Your assignment: Look through the listing below and report every line that contains "Style".
- - - - - - -
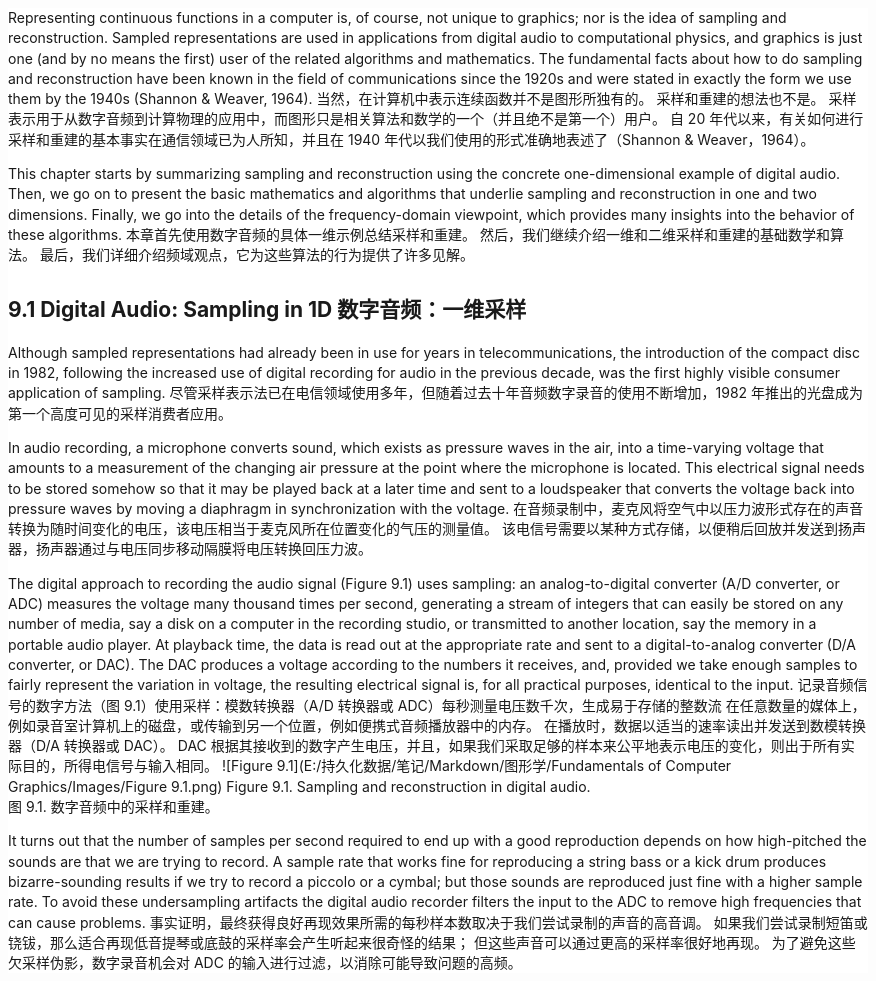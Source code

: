 Representing continuous functions in a computer is, of course, not unique to graphics; nor is the idea of sampling and reconstruction. Sampled representations are used in applications from digital audio to computational physics, and graphics is just one (and by no means the first) user of the related algorithms and mathematics. The fundamental facts about how to do sampling and reconstruction have been known in the field of communications since the 1920s and were stated in exactly the form we use them by the 1940s (Shannon & Weaver, 1964). 
当然，在计算机中表示连续函数并不是图形所独有的。 采样和重建的想法也不是。 采样表示用于从数字音频到计算物理的应用中，而图形只是相关算法和数学的一个（并且绝不是第一个）用户。 自 20 年代以来，有关如何进行采样和重建的基本事实在通信领域已为人所知，并且在 1940 年代以我们使用的形式准确地表述了（Shannon & Weaver，1964）。

This chapter starts by summarizing sampling and reconstruction using the concrete one-dimensional example of digital audio. Then, we go on to present the basic mathematics and algorithms that underlie sampling and reconstruction in one and two dimensions. Finally, we go into the details of the frequency-domain viewpoint, which provides many insights into the behavior of these algorithms.
本章首先使用数字音频的具体一维示例总结采样和重建。 然后，我们继续介绍一维和二维采样和重建的基础数学和算法。 最后，我们详细介绍频域观点，它为这些算法的行为提供了许多见解。

## 9.1 Digital Audio: Sampling in 1D 数字音频：一维采样

Although sampled representations had already been in use for years in telecommunications, the introduction of the compact disc in 1982, following the increased use of digital recording for audio in the previous decade, was the first highly visible consumer application of sampling. 
尽管采样表示法已在电信领域使用多年，但随着过去十年音频数字录音的使用不断增加，1982 年推出的光盘成为第一个高度可见的采样消费者应用。

In audio recording, a microphone converts sound, which exists as pressure waves in the air, into a time-varying voltage that amounts to a measurement of the changing air pressure at the point where the microphone is located. This electrical signal needs to be stored somehow so that it may be played back at a later time and sent to a loudspeaker that converts the voltage back into pressure waves by moving a diaphragm in synchronization with the voltage. 
在音频录制中，麦克风将空气中以压力波形式存在的声音转换为随时间变化的电压，该电压相当于麦克风所在位置变化的气压的测量值。 该电信号需要以某种方式存储，以便稍后回放并发送到扬声器，扬声器通过与电压同步移动隔膜将电压转换回压力波。

The digital approach to recording the audio signal (Figure 9.1) uses sampling: an analog-to-digital converter (A/D converter, or ADC) measures the voltage many thousand times per second, generating a stream of integers that can easily be stored on any number of media, say a disk on a computer in the recording studio, or transmitted to another location, say the memory in a portable audio player. At playback time, the data is read out at the appropriate rate and sent to a digital-to-analog converter (D/A converter, or DAC). The DAC produces a voltage according to the numbers it receives, and, provided we take enough samples to fairly represent the variation in voltage, the resulting electrical signal is, for all practical purposes, identical to the input. 
记录音频信号的数字方法（图 9.1）使用采样：模数转换器（A/D 转换器或 ADC）每秒测量电压数千次，生成易于存储的整数流 在任意数量的媒体上，例如录音室计算机上的磁盘，或传输到另一个位置，例如便携式音频播放器中的内存。 在播放时，数据以适当的速率读出并发送到数模转换器（D/A 转换器或 DAC）。 DAC 根据其接收到的数字产生电压，并且，如果我们采取足够的样本来公平地表示电压的变化，则出于所有实际目的，所得电信号与输入相同。
![Figure 9.1](E:/持久化数据/笔记/Markdown/图形学/Fundamentals of Computer Graphics/Images/Figure 9.1.png)
Figure 9.1. Sampling and reconstruction in digital audio.  
图 9.1. 数字音频中的采样和重建。

It turns out that the number of samples per second required to end up with a good reproduction depends on how high-pitched the sounds are that we are trying to record. A sample rate that works fine for reproducing a string bass or a kick drum produces bizarre-sounding results if we try to record a piccolo or a cymbal; but those sounds are reproduced just fine with a higher sample rate. To avoid these undersampling artifacts the digital audio recorder filters the input to the ADC to remove high frequencies that can cause problems. 
事实证明，最终获得良好再现效果所需的每秒样本数取决于我们尝试录制的声音的高音调。 如果我们尝试录制短笛或铙钹，那么适合再现低音提琴或底鼓的采样率会产生听起来很奇怪的结果； 但这些声音可以通过更高的采样率很好地再现。 为了避免这些欠采样伪影，数字录音机会对 ADC 的输入进行过滤，以消除可能导致问题的高频。
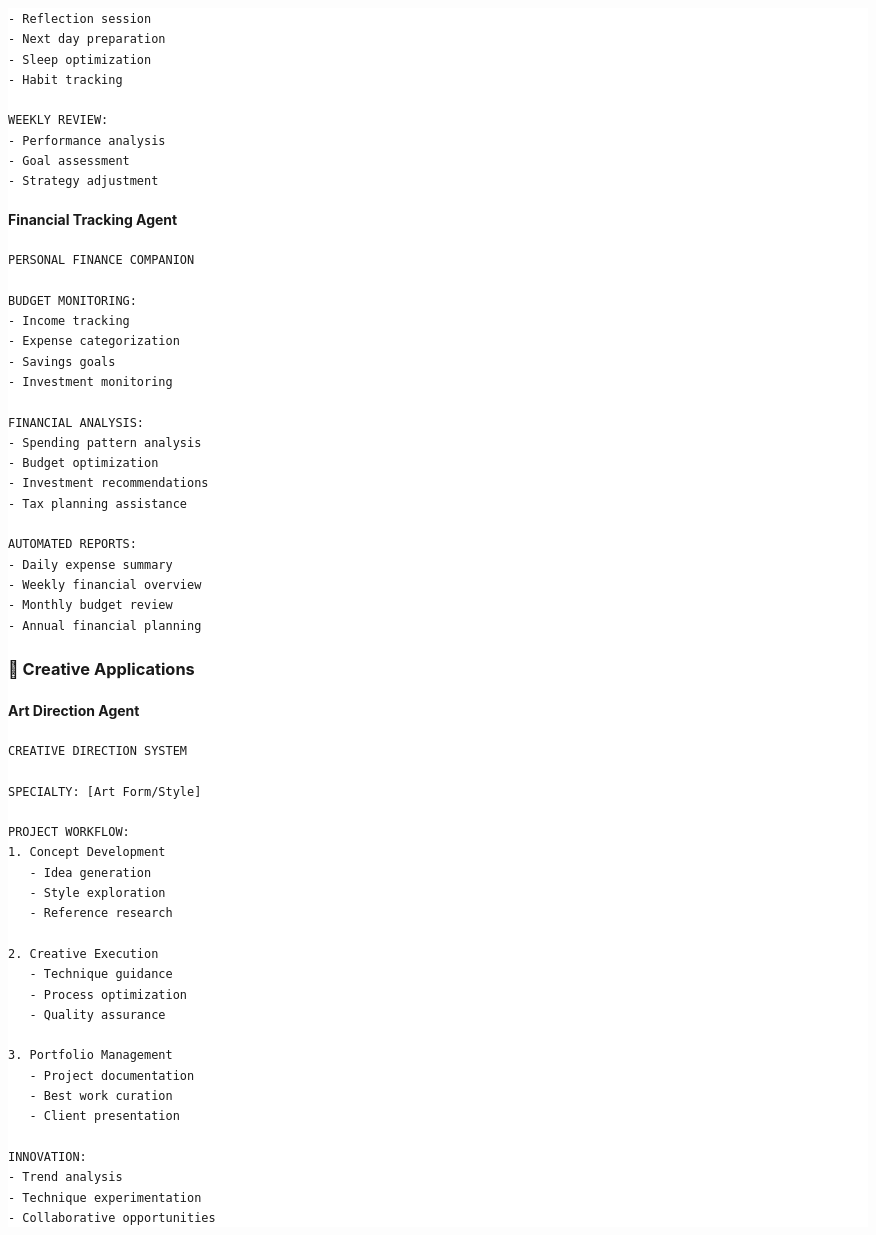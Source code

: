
 ```
- Reflection session
- Next day preparation
- Sleep optimization
- Habit tracking

WEEKLY REVIEW:
- Performance analysis
- Goal assessment
- Strategy adjustment
```

#### Financial Tracking Agent
```
PERSONAL FINANCE COMPANION

BUDGET MONITORING:
- Income tracking
- Expense categorization
- Savings goals
- Investment monitoring

FINANCIAL ANALYSIS:
- Spending pattern analysis
- Budget optimization
- Investment recommendations
- Tax planning assistance

AUTOMATED REPORTS:
- Daily expense summary
- Weekly financial overview
- Monthly budget review
- Annual financial planning
```

### 🎨 Creative Applications

#### Art Direction Agent
```
CREATIVE DIRECTION SYSTEM

SPECIALTY: [Art Form/Style]

PROJECT WORKFLOW:
1. Concept Development
   - Idea generation
   - Style exploration
   - Reference research

2. Creative Execution
   - Technique guidance
   - Process optimization
   - Quality assurance

3. Portfolio Management
   - Project documentation
   - Best work curation
   - Client presentation

INNOVATION:
- Trend analysis
- Technique experimentation
- Collaborative opportunities
```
- - - - - - -
Result of the exercise:
SPECIALTY: [Art Form/Style]
   - Style exploration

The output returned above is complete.